(Records supplied)

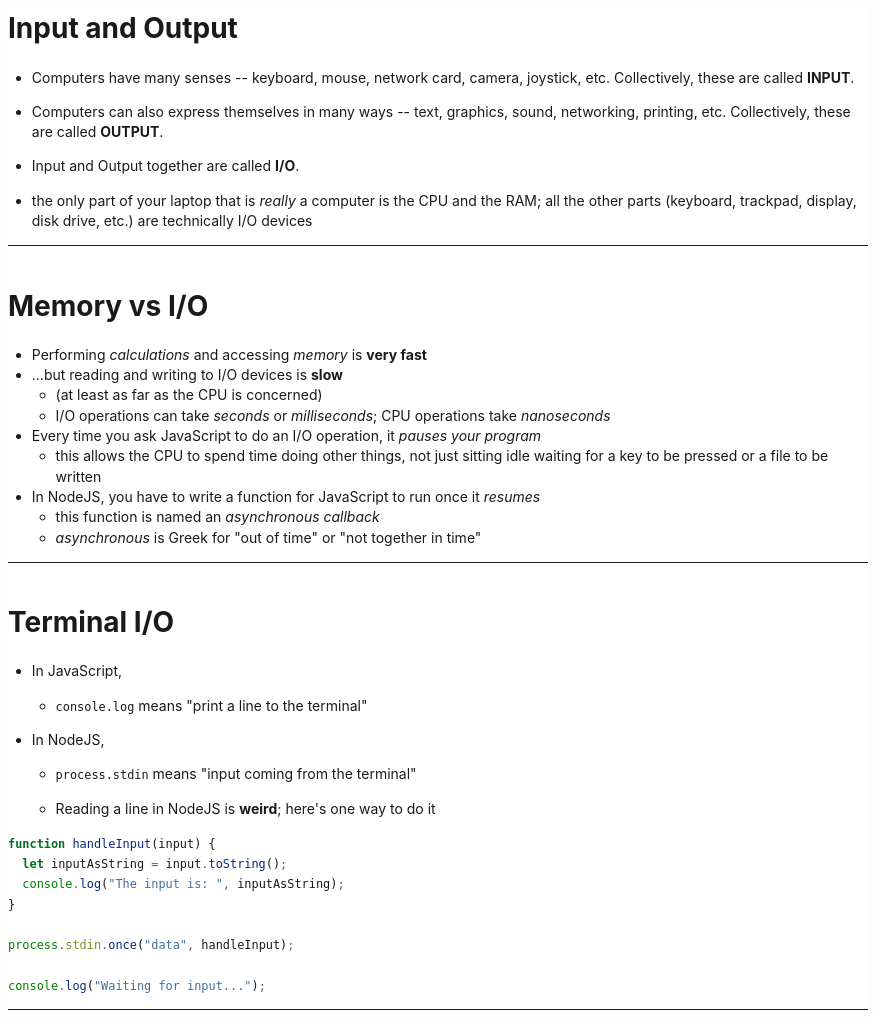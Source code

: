 # Input and Output

- Computers have many senses -- keyboard, mouse, network card, camera, joystick, etc. Collectively, these are called **INPUT**.

- Computers can also express themselves in many ways -- text, graphics, sound, networking, printing, etc. Collectively, these are called **OUTPUT**.

- Input and Output together are called **I/O**.

- the only part of your laptop that is _really_ a computer is the CPU and the RAM; all the other parts (keyboard, trackpad, display, disk drive, etc.) are technically I/O devices

---

# Memory vs I/O

- Performing _calculations_ and accessing _memory_ is **very fast**
- ...but reading and writing to I/O devices is **slow**
  - (at least as far as the CPU is concerned)
  - I/O operations can take _seconds_ or _milliseconds_; CPU operations take _nanoseconds_
- Every time you ask JavaScript to do an I/O operation, it _pauses your program_
  - this allows the CPU to spend time doing other things, not just sitting idle waiting for a key to be pressed or a file to be written
- In NodeJS, you have to write a function for JavaScript to run once it _resumes_
  - this function is named an _asynchronous callback_
  - _asynchronous_ is Greek for "out of time" or "not together in time"

---

# Terminal I/O

- In JavaScript,

  - `console.log` means "print a line to the terminal"

- In NodeJS,

  - `process.stdin` means "input coming from the terminal"

  - Reading a line in NodeJS is **weird**; here's one way to do it

```js
function handleInput(input) {
  let inputAsString = input.toString();
  console.log("The input is: ", inputAsString);
}

process.stdin.once("data", handleInput);

console.log("Waiting for input...");
```

---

(End Records supplied)

- **Problem to solve**
Read the listing above, then copy every line that includes the string "Computers".

- **Answer for the task**
- Computers have many senses -- keyboard, mouse, network card, camera, joystick, etc. Collectively, these are called **INPUT**.
- Computers can also express themselves in many ways -- text, graphics, sound, networking, printing, etc. Collectively, these are called **OUTPUT**.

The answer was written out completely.